Background: Although airway eosinophilia is seen as a cardinal feature of asthma, data eosinophilia are still lacking on the proportion of the asthma group exhibiting raised airway eosinophilia. This study aimed to assess the distribution of sputum eosinophil count and its relationship with methacholine bronchial hyperresponsiveness in mild to moderate steroid-naive asthmatic people.
Methods: Sputum was induced by inhalation of hypertonic saline (NaCl 4.5%) in 118 mild to moderate steroid-naive asthmatic people consecutively recruited from our outpatient clinic, and in 44 healthy people. The asthma group was selected on the basis of an forced expiratory volume in 1 s (FEV(1)) of > or = 70% predicted, and a provocative methacholine concentration causing a fall of 20% in FEV(1) (PC20 methacholine; PC(20)M) < or = 16 mg/ml.

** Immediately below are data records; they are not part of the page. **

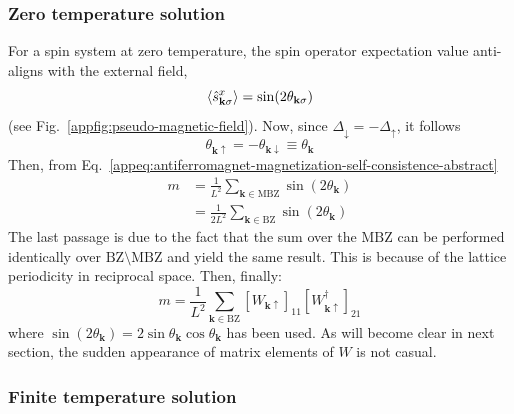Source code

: \subsubsection{Zero temperature solution}

For a spin system at zero temperature, the spin operator expectation value anti-aligns with the external field,
\[
	\ev{\hat s_{\mathbf{k}\sigma}^x} = \sin(2\theta_{\mathbf{k}\sigma})
\]
(see Fig.~\ref{appfig:pseudo-magnetic-field}). Now, since $\Delta_\downarrow = - \Delta_\uparrow$, it follows
\[
	\theta_{\mathbf{k}\uparrow} = -\theta_{\mathbf{k}\downarrow} \equiv \theta_\mathbf{k}
\]
Then, from Eq.~\eqref{appeq:antiferromagnet-magnetization-self-consistence-abstract}
\[
\begin{aligned}
	m &= \frac{1}{L^2} \sum_{\mathbf{k} \in \mathrm{MBZ}} \sin(2\theta_\mathbf{k}) \\
	&= \frac{1}{2L^2} \sum_{\mathbf{k} \in \mathrm{BZ}} \sin(2\theta_\mathbf{k})
\end{aligned}
\]
The last passage is due to the fact that the sum over the $\mathrm{MBZ}$ can be performed identically over $\mathrm{BZ}\setminus\mathrm{MBZ}$ and yield the same result. This is because of the lattice periodicity in reciprocal space. Then, finally:
\begin{equation}\label{appeq:antiferromagnet-magnetization-self-consistence-zero-temperature}
	m = \frac{1}{L^2} \sum_{\mathbf{k} \in \mathrm{BZ}} [ W_{\mathbf{k}\uparrow} ]_{11} [ W_{\mathbf{k}\uparrow}^\dagger ]_{21}
\end{equation}
where $\sin(2\theta_\mathbf{k}) = 2 \sin\theta_\mathbf{k} \cos\theta_\mathbf{k}$ has been used. As will become clear in next section, the sudden appearance of matrix elements of $W$ is not casual.

\subsubsection{Finite temperature solution}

Results: In the asthma group, the median (range) of the percentage and the absolute values of sputum eosinophils were 4.8% (0-75) and 38 10(3)/g (0-14,191), respectively, vs 0% (0-2.3) (P < 0.001) and 0 10(3)/g (0-53) (P < 0.001) in healthy participants. Based on the 95% percentile for normal values calculated from our healthy group, 69% of the asthma group had significantly raised sputum eosinophil count (that is > 2%). In the asthma group, multiple regression analysis followed by a stepwise procedure revealed that sputum eosinophil count was significantly and inversely associated with PC(20)M accounting for 16% of its total variance (P < 0.001) while neutrophil counts positively related to PC(20)M accounting for 4% of total variance (P < 0.05). By contrast, no significant relationship was found between either eosinophil or neutrophil counts and the slope of forced vital capacity (FVC) vs FEV(1) from the methacholine challenge.
Conclusions: We conclude that two-thirds of people in the mild to moderate asthma group had increased sputum eosinophilia, which plays a limited role in determining the degree of methacholine airway hyperresponsiveness.